Namun Rasulullah tidak demikian. Awalnya memang beliau berdakwah diam-diam di kalangan keluarga dan sahabat dekatnya saja, hingga kemudian turun wahyu;
“Sebab itu siarkanlah apa yang telah diperintahkan kepada engkau dan janganlah engkau pedulikan orang musyrikin” (Al Hijr 94).
Setelah turun wahyu ini, Rasulullah mulai berani berdakwah secara terang-terangan sekalipun beliau tahu resikonya adalah menerima kebencian dari orang-orang sesukunya. Ia berdiri di bukit Shafa dan berteriak dengan lantang; “Ya Sabaakha! Ya Sabaakha!”. Teriakan itu biasa digunakan bangsa Arab untuk mengumpulkan orang-orang jika ada sesuatu yang penting.

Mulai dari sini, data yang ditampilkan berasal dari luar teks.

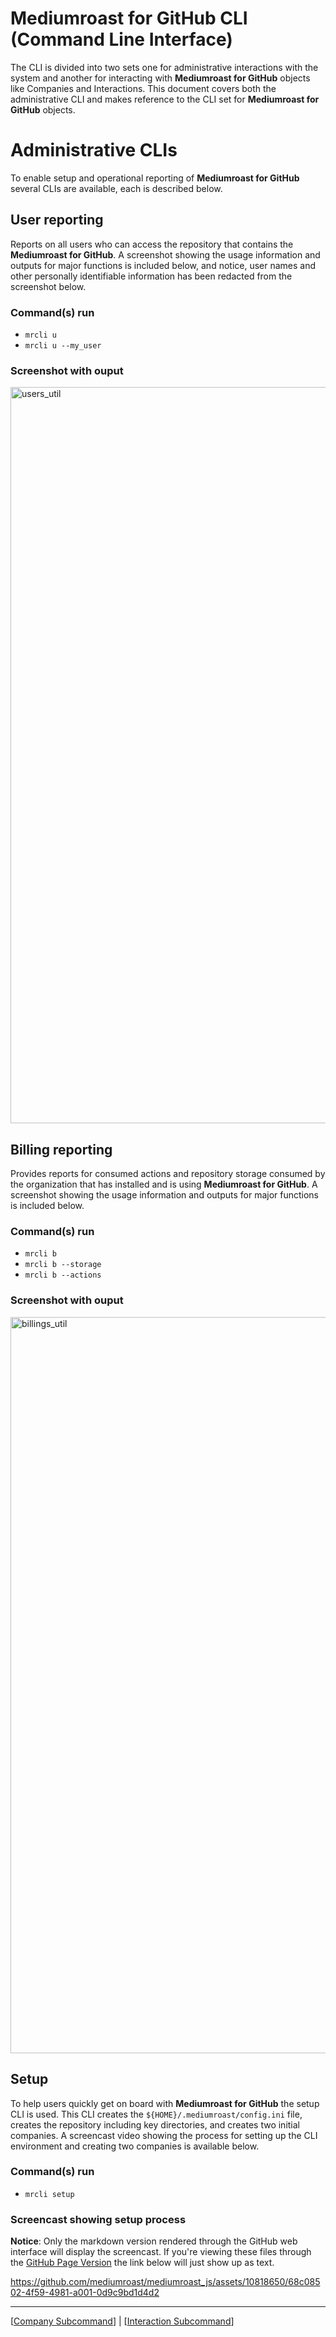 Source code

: # Mediumroast for GitHub CLI (Command Line Interface)
The CLI is divided into two sets one for administrative interactions with the system and another for interacting with **Mediumroast for GitHub** objects like Companies and Interactions.  This document covers both the administrative CLI and makes reference to the CLI set for **Mediumroast for GitHub** objects.

# Administrative CLIs
To enable setup and operational reporting of **Mediumroast for GitHub** several CLIs are available, each is described below.

## User reporting
Reports on all users who can access the repository that contains the **Mediumroast for GitHub**. A screenshot showing the usage information and outputs for major functions is included below, and notice, user names and other personally identifiable information has been redacted from the screenshot below.
### Command(s) run
- `mrcli u`
- `mrcli u --my_user`
### Screenshot with ouput 
<img width="1178" alt="users_util" src="https://github.com/mediumroast/mediumroast_js/assets/10818650/994787aa-ec26-4cb0-99a1-b670b9d929ff">

## Billing reporting
Provides reports for consumed actions and repository storage consumed by the organization that has installed and is using **Mediumroast for GitHub**. A screenshot showing the usage information and outputs for major functions is included below.
### Command(s) run
- `mrcli b`
- `mrcli b --storage`
- `mrcli b --actions`
### Screenshot with ouput    
<img width="1178" alt="billings_util" src="https://github.com/mediumroast/mediumroast_js/assets/10818650/4a715d07-b168-41ce-9054-33bf70af8086">

## Setup
To help users quickly get on board with **Mediumroast for GitHub** the setup CLI is used.  This CLI creates the `${HOME}/.mediumroast/config.ini` file, creates the repository including key directories, and creates two initial companies.  A screencast video showing the process for setting up the CLI environment and creating two companies is available below.

### Command(s) run
- `mrcli setup`
### Screencast showing setup process
**Notice**: Only the markdown version rendered through the GitHub web interface will display the screencast.  If you're viewing these files through the [GitHub Page Version](https://mediumroast.github.io/mediumroast_js/tutorial-README.html) the link below will just show up as text.

https://github.com/mediumroast/mediumroast_js/assets/10818650/68c08502-4f59-4981-a001-0d9c9bd1d4d2

---

[[Company Subcommand](https://github.com/mediumroast/mediumroast_js/blob/main/cli/Company.md)] | [[Interaction Subcommand](https://github.com/mediumroast/mediumroast_js/blob/main/cli/Interaction.md)]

“Hai Banu Abdul Munthalib, hai Banu Fihr, hai Banu Kaab, bagaimanakah pendapat kamu sekalian jika aku kabarkan bahwa di belakang gunung ini ada sepasukan kuda musuh yang datang akan membinasakan kamu? Apakah kamu percaya dengan apa yang kukatakan?”, seru Rasulullah.
“Ya, kami akan percaya”, jawab kaumnya yang sudah berkumpul. Benak mereka dipenuhi tanda tanya, gerangan apa yang menyebabkan Al-Amin[1] mengumpulkan mereka di tengah kesibukan.

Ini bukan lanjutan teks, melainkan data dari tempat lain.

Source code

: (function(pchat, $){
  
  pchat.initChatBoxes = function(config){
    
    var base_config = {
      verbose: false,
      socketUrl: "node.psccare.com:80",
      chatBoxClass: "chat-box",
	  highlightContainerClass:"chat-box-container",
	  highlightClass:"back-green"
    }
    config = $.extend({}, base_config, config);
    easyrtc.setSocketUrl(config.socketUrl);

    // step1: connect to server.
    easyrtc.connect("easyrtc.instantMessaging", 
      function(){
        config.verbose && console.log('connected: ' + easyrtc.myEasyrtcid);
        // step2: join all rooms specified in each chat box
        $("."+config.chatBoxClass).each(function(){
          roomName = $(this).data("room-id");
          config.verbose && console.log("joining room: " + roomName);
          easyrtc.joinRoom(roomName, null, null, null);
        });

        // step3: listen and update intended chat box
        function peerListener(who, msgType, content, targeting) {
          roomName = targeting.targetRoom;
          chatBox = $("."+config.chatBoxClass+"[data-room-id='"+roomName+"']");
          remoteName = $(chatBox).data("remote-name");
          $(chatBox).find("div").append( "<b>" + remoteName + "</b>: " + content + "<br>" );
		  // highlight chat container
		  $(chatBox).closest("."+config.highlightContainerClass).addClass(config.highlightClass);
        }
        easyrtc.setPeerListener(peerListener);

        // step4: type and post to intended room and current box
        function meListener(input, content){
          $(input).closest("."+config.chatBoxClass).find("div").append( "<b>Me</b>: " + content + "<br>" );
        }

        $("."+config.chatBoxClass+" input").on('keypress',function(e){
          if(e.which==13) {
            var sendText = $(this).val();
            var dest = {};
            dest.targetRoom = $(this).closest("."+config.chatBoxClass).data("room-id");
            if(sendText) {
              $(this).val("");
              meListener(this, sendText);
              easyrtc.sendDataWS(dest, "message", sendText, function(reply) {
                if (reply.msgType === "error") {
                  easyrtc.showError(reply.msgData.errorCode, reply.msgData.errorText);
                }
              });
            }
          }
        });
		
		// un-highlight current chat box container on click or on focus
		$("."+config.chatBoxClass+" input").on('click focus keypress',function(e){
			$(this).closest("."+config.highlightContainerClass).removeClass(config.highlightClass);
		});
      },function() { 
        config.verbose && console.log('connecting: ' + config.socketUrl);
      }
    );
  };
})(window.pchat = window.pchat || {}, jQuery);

Mendengar jawaban mereka, Nabi merasa sedikit berbesar hati bahwa kaumnya akan mempercayai kata-katanya yang selanjutnya beliau ucapkan. “Ketahuilah oleh kamu sekalian bahwa aku adalah seorang pemberi peringatan kepada kamu tentang akan datangnya siksa oleh Allah”.
Abu Lahab adalah orang pertama yang memprotes kata-kata Nabi, sementara yang lain masih terhenyak dan mencerna perkataan lelaki yang selama ini sangat mereka hormati sebagai orang yang cakap dan bijak. “Sungguh celaka kamu sepanjang hari ini, hanya untuk inikah kamu mengumpulkan kami?”. Kata-kata Abu Lahab itu menjadi awal mula cobaan berat yang akan mendera Rasulullah selama tahun-tahun kenabiannya.

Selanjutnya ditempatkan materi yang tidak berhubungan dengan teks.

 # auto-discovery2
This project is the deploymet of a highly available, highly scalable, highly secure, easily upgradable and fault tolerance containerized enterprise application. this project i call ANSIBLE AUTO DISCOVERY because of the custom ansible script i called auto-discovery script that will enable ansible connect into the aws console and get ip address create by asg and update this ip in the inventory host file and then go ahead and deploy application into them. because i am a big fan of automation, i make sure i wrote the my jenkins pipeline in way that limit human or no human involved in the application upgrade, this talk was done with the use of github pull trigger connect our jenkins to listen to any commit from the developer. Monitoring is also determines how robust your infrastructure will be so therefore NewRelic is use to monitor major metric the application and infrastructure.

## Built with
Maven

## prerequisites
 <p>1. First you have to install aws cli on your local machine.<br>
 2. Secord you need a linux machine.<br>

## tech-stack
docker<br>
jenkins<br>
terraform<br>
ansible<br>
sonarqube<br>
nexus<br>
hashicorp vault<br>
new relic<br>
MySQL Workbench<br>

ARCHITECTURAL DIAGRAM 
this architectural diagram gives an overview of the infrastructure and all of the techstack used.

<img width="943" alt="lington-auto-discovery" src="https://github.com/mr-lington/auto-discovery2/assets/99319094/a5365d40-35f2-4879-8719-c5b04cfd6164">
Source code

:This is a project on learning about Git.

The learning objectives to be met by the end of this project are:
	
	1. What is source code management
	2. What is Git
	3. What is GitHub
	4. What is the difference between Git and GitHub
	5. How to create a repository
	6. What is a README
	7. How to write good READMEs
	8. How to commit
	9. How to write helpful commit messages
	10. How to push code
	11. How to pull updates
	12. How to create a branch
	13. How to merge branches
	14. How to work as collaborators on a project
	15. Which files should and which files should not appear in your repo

Dan benar saja, sejak itu kaum Musyrikin Mekkah yang tidak mau menerima ajaran Rasulullah seolah bersepakat memusuhi beliau. Mereka mulai resah manakala Rasulullah mulai berdakwah secara terang-terangan ke tengah-tengah masyarakat Mekkah. Mereka galau melihat Rasulullah rajin mendatangi orang-orang yang berkumpul di dekat Ka’bah maupun di pasar dan mengajak mereka menyembah Allah Yang Maha Esa. Mereka khawatir akan gerak-gerik Rasulullah yang mengajak orang-orang Mekkah meninggalkan berhala dan agama yang sudah dianut mereka sejak lama. Mereka kalut melihat mulai banyaknya orang Mekkah yang mengikuti ajaran Muhammad. Kekhawatiran mereka lambat laun berubah menjadi kebencian yang teramat sangat karena menganggap Rasulullah menghina dan mencaci agama nenek moyang mereka.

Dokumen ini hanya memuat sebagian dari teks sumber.